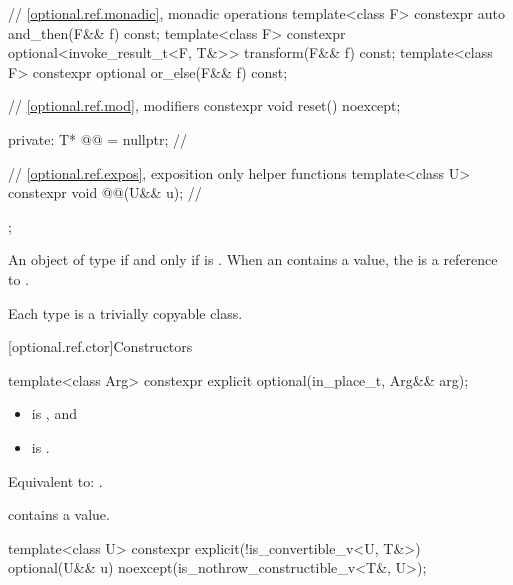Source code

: \begin{codeblock}
{{    // \ref{optional.ref.monadic}, monadic operations
    template<class F> constexpr auto and_then(F&& f) const;
    template<class F> constexpr optional<invoke_result_t<F, T&>> transform(F&& f) const;
    template<class F> constexpr optional or_else(F&& f) const;

    // \ref{optional.ref.mod}, modifiers
    constexpr void reset() noexcept;

  private:
    T* @@ = nullptr;                                           // \expos

    // \ref{optional.ref.expos}, exposition only helper functions
    template<class U>
      constexpr void @@(U&& u);               // \expos
  };
}
\end{codeblock}

\pnum
An object of type 
if and only if  is .
When an  contains a value,
the 
is a reference to .

\pnum
Each type  is a trivially copyable class.

[optional.ref.ctor]{Constructors}

\begin{itemdecl}
template<class Arg>
  constexpr explicit optional(in_place_t, Arg&& arg);
\end{itemdecl}

\begin{itemdescr}
\pnum
\constraints
\begin{itemize}
\item {} is , and
\item {} is .
\end{itemize}

\pnum
\effects
Equivalent to: .

\pnum
\ensures
{} contains a value.
\end{itemdescr}

\begin{itemdecl}
template<class U>
  constexpr explicit(!is_convertible_v<U, T&>)
  optional(U&& u) noexcept(is_nothrow_constructible_v<T&, U>);
\end{itemdecl}

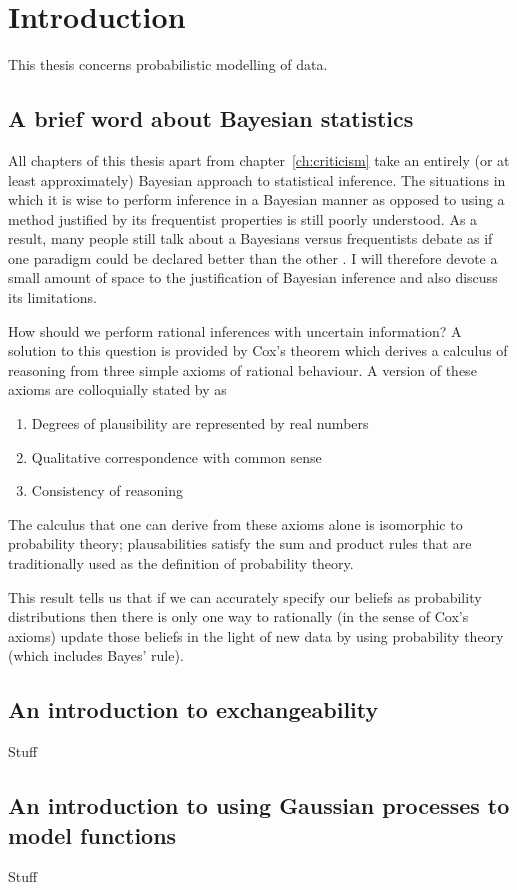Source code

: 
\inbpdocument

\chapter{Introduction}
\label{ch:intro}

This thesis concerns probabilistic modelling of data.

\section{A brief word about Bayesian statistics}

All chapters of this thesis apart from chapter~\ref{ch:criticism} take an entirely (or at least approximately) Bayesian approach to statistical inference.
The situations in which it is wise to perform inference in a Bayesian manner as opposed to using a method justified by its frequentist properties is still poorly understood.
As a result, many people still talk about a Bayesians versus frequentists debate as if one paradigm could be declared better than the other .
I will therefore devote a small amount of space to the justification of Bayesian inference and also discuss its limitations.

How should we perform rational inferences with uncertain information?
A solution to this question is provided by Cox's theorem which derives a calculus of reasoning from three simple axioms of rational behaviour.
A version of these axioms are colloquially stated by \citet{Edwin2003-jh} as
\begin{enumerate}
  \item Degrees of plausibility are represented by real numbers
  \item Qualitative correspondence with common sense
  \item Consistency of reasoning
\end{enumerate}
The calculus that one can derive from these axioms alone is isomorphic to probability theory; plausabilities satisfy the sum and product rules that are traditionally used as the definition of probability theory.

This result tells us that if we can accurately specify our beliefs as probability distributions then there is only one way to rationally (in the sense of Cox's axioms) update those beliefs in the light of new data \ie by using probability theory (which includes Bayes' rule).

\section{An introduction to exchangeability}

Stuff

\section{An introduction to using Gaussian processes to model functions}

Stuff

\outbpdocument{


}


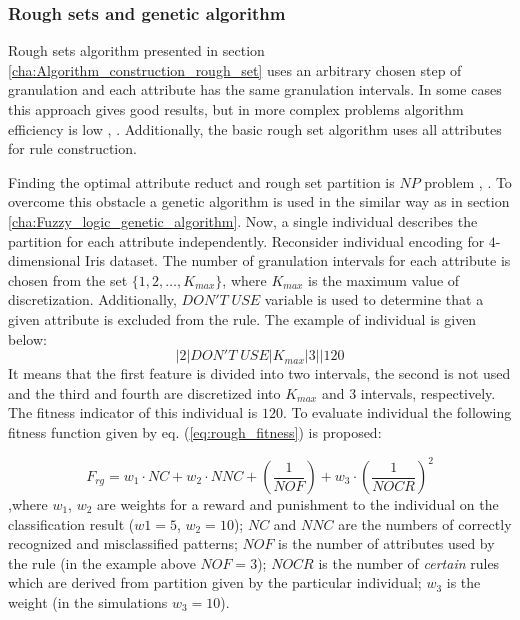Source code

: \subsubsection{Rough sets and genetic algorithm}
\label{cha:Multistage_rough_genetic}
Rough sets algorithm presented in section \ref{cha:Algorithm_construction_rough_set} uses an 
arbitrary chosen step of granulation and each attribute has the same
granulation intervals. In some cases this approach gives good results, but in more
complex problems algorithm efficiency is low \cite{bib24}, \cite{bib29}. Additionally, the basic rough set
algorithm uses all attributes for rule construction.

Finding the optimal attribute reduct and rough set partition is $NP$ problem \cite{bib19}, \cite{bib1}.
To overcome this obstacle a genetic algorithm is used in the similar way as in section
\ref{cha:Fuzzy_logic_genetic_algorithm}. Now, a single individual describes the
partition for each attribute independently. Reconsider individual encoding for
$4$-dimensional Iris dataset. The number of granulation intervals for each attribute is
chosen from the set $\{1, 2, \ldots, K_{max}\}$, where $K_{max}$ is the maximum
value of discretization. Additionally, $DON'T\; USE$ variable is used to
determine that a given attribute is excluded from the rule. The example of
individual is given below:
$$|2|DON'T \; USE|K_{max}|3||120$$
It means that the first feature is divided into two intervals, the second is
not used and the third and fourth are discretized into $K_{max}$ and 3
intervals, respectively. The fitness indicator of this individual is $120$.
To evaluate individual the following fitness function given by eq.
(\ref{eq:rough_fitness}) is proposed:

\begin{equation}
    F_{rg} = w_1\cdot NC + w_2\cdot NNC + (\frac{1}{NOF}) +w_3\cdot (\frac{1}{NOCR})^2
    \label{eq:rough_fitness}
\end{equation}
,where $w_1$, $w_2$ are weights for a reward and punishment to
the individual on the classification result ($w1=5$, $w_2=10$); $NC$ and $NNC$ are
the numbers of correctly recognized and misclassified patterns; $NOF$ is the number of
attributes used by the rule (in the example above $NOF=3$);
$NOCR$ is the number of \textit{certain} rules which are derived from
partition given by the particular individual; $w_3$ is the weight (in the simulations
$w_3=10$).

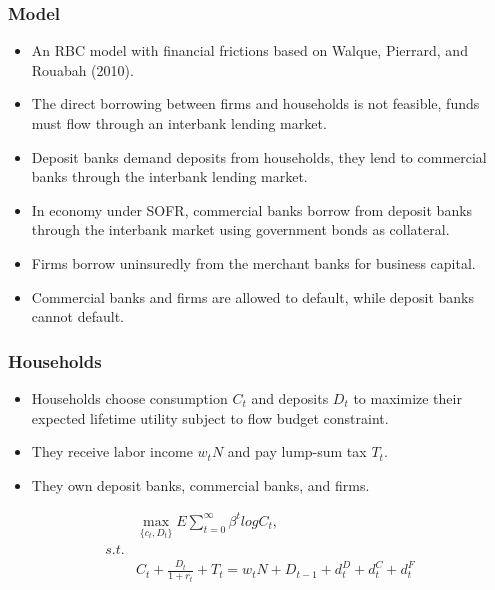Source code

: \documentclass[10pt]{beamer}
\begin{document}
\begin{frame}
  \frametitle{Model}
  \begin{itemize}
    \item An RBC model with financial frictions based on Walque, Pierrard, and Rouabah (2010). 
    \item The direct borrowing between firms and households is not feasible, funds must flow through an interbank lending market.
    \item Deposit banks demand deposits from households, they lend to commercial banks through the interbank lending market.
    \item In economy under SOFR, commercial banks borrow from deposit banks through the interbank market using government bonds as collateral.
    \item Firms borrow uninsuredly from the merchant banks for business capital.
    \item Commercial banks and firms are allowed to default, while deposit banks cannot default.
  \end{itemize}
\end{frame}



\begin{frame}
  \frametitle{Households}
  \begin{itemize}
    \item Households choose consumption $C_t$ and deposits $D_t$ to maximize their expected lifetime utility subject to flow budget constraint.
    \item They receive labor income $w_tN$ and pay lump-sum tax $T_t$.
    \item They own deposit banks, commercial banks, and firms.
  \end{itemize}
  \begin{align}
    &\max_{\{c_t, D_t\}} E \sum_{t=0}^{\infty} \beta^t logC_t ,\\
    s.t. \nonumber \\
    &C_t+\frac{D_t}{1+r_t}+T_t=w_tN+D_{t-1}+d_t^D+d_t^C+d_t^F
  \end{align}
\end{frame}
\end{document}
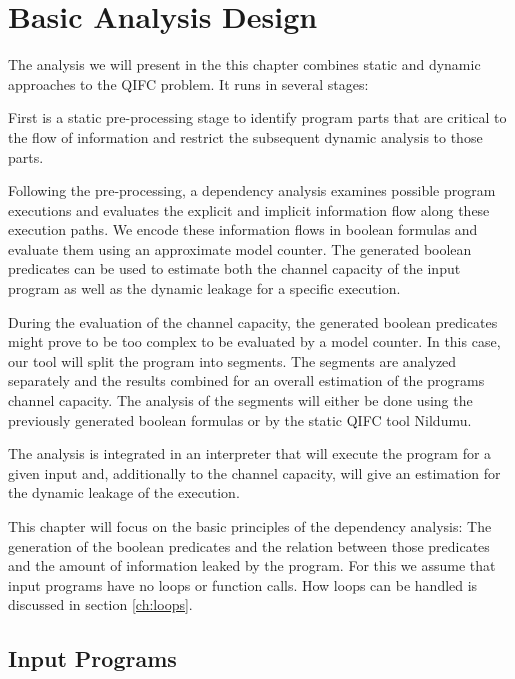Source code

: \chapter{Basic Analysis Design}\label{sec:design}

The analysis we will present in the this chapter combines static and dynamic approaches to the QIFC problem. It runs in several stages:

First is a static pre-processing stage to identify program parts that are critical to the flow of information and restrict the subsequent dynamic analysis to those parts.

Following the pre-processing, a dependency analysis examines possible program executions and evaluates the explicit and implicit information flow along these execution paths. We encode these information flows in boolean formulas and evaluate them using an approximate model counter. The generated boolean predicates can be used to estimate both the channel capacity of the input program as well as the dynamic leakage for a specific execution.

During the evaluation of the channel capacity, the generated boolean predicates might prove to be too complex to be evaluated by a model counter. In this case, our tool will split the program into segments. The segments are analyzed separately and the results combined for an overall estimation of the programs channel capacity. The analysis of the segments will either be done using the previously generated boolean formulas or by the static QIFC tool Nildumu.

The analysis is integrated in an interpreter that will execute the program for a given input and, additionally to the channel capacity, will give an estimation for the dynamic leakage of the execution.

This chapter will focus on the basic principles of the dependency analysis: The generation of the boolean predicates and the relation between those predicates and the amount of information leaked by the program. For this we assume that input programs have no loops or function calls. How loops can be handled is discussed in section \ref{ch:loops}.

\section{Input Programs}\label{sec:inputLang}

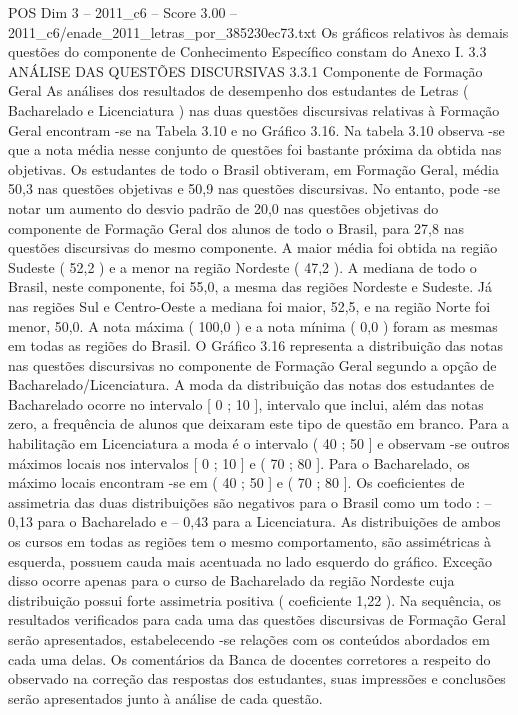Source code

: \begin{textsample}{POS Dim 3 – 2011\_c6 – Score 3.00 – 2011\_c6/enade\_2011\_letras\_por\_385230ec73.txt}
Os gráficos relativos às demais questões do componente de Conhecimento Específico constam do Anexo I. 3.3 ANÁLISE DAS QUESTÕES DISCURSIVAS 3.3.1 Componente de Formação Geral As análises dos resultados de desempenho dos estudantes de Letras ( Bacharelado e Licenciatura ) nas duas questões discursivas relativas à Formação Geral encontram -se na Tabela 3.10 e no Gráfico 3.16.
Na tabela 3.10 observa -se que a nota média nesse conjunto de questões foi bastante próxima da obtida nas objetivas.
Os estudantes de todo o Brasil obtiveram, em Formação Geral, média 50,3 nas questões objetivas e 50,9 nas questões discursivas.
No entanto, pode -se notar um aumento do desvio padrão de 20,0 nas questões objetivas do componente de Formação Geral dos alunos de todo o Brasil, para 27,8 nas questões discursivas do mesmo componente.
A maior média foi obtida na região Sudeste ( 52,2 ) e a menor na região Nordeste ( 47,2 ).
A mediana de todo o Brasil, neste componente, foi 55,0, a mesma das regiões Nordeste e Sudeste.
Já nas regiões Sul e Centro-Oeste a mediana foi maior, 52,5, e na região Norte foi menor, 50,0.
A nota máxima ( 100,0 ) e a nota mínima ( 0,0 ) foram as mesmas em todas as regiões do Brasil.
O Gráfico 3.16 representa a distribuição das notas nas questões discursivas no componente de Formação Geral segundo a opção de Bacharelado/Licenciatura.
A moda da distribuição das notas dos estudantes de Bacharelado ocorre no intervalo [ 0 ; 10 ], intervalo que inclui, além das notas zero, a frequência de alunos que deixaram este tipo de questão em branco.
Para a habilitação em Licenciatura a moda é o intervalo ( 40 ; 50 ] e observam -se outros máximos locais nos intervalos [ 0 ; 10 ] e ( 70 ; 80 ].
Para o Bacharelado, os máximo locais encontram -se em ( 40 ; 50 ] e ( 70 ; 80 ].
Os coeficientes de assimetria das duas distribuições são negativos para o Brasil como um todo : – 0,13 para o Bacharelado e – 0,43 para a Licenciatura.
As distribuições de ambos os cursos em todas as regiões tem o mesmo comportamento, são assimétricas à esquerda, possuem cauda mais acentuada no lado esquerdo do gráfico.
Exceção disso ocorre apenas para o curso de Bacharelado da região Nordeste cuja distribuição possui forte assimetria positiva ( coeficiente 1,22 ).
Na sequência, os resultados verificados para cada uma das questões discursivas de Formação Geral serão apresentados, estabelecendo -se relações com os conteúdos abordados em cada uma delas.
Os comentários da Banca de docentes corretores a respeito do observado na correção das respostas dos estudantes, suas impressões e conclusões serão apresentados junto à análise de cada questão.

\end{textsample}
----
Among the entries above, copy exactly only the lines starting with the one containing "A nota máxima" and going through the one containing "Para o Bacharelado, os", both ends included.

:: Task solution ::
A nota máxima ( 100,0 ) e a nota mínima ( 0,0 ) foram as mesmas em todas as regiões do Brasil.
O Gráfico 3.16 representa a distribuição das notas nas questões discursivas no componente de Formação Geral segundo a opção de Bacharelado/Licenciatura.
A moda da distribuição das notas dos estudantes de Bacharelado ocorre no intervalo [ 0 ; 10 ], intervalo que inclui, além das notas zero, a frequência de alunos que deixaram este tipo de questão em branco.
Para a habilitação em Licenciatura a moda é o intervalo ( 40 ; 50 ] e observam -se outros máximos locais nos intervalos [ 0 ; 10 ] e ( 70 ; 80 ].
Para o Bacharelado, os máximo locais encontram -se em ( 40 ; 50 ] e ( 70 ; 80 ].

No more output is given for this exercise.